Task data:
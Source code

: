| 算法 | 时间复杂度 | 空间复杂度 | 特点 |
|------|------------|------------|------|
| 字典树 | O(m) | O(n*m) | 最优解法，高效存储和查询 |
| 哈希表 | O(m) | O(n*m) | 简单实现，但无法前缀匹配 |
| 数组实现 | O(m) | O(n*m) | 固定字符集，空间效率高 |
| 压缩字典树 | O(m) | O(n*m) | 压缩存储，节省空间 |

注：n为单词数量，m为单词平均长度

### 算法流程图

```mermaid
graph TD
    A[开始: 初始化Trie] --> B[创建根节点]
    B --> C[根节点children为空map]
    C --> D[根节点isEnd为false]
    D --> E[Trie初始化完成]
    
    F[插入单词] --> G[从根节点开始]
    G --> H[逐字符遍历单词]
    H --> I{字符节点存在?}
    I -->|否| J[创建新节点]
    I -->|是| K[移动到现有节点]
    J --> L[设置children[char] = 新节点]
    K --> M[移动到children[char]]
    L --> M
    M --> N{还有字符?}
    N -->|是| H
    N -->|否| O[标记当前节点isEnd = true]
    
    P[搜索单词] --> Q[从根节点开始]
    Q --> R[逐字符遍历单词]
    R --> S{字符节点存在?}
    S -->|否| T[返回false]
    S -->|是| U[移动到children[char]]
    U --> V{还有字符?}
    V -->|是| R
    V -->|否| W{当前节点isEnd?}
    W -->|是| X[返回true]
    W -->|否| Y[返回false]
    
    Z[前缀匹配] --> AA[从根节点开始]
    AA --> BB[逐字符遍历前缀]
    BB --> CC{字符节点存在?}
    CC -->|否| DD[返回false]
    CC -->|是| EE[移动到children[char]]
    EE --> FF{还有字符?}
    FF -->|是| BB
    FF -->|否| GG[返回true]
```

Task: Scan the entries above for the string "返回false", and copy every line where it turns up.

Answer:
    S -->|否| T[返回false]
    W -->|否| Y[返回false]
    CC -->|否| DD[返回false]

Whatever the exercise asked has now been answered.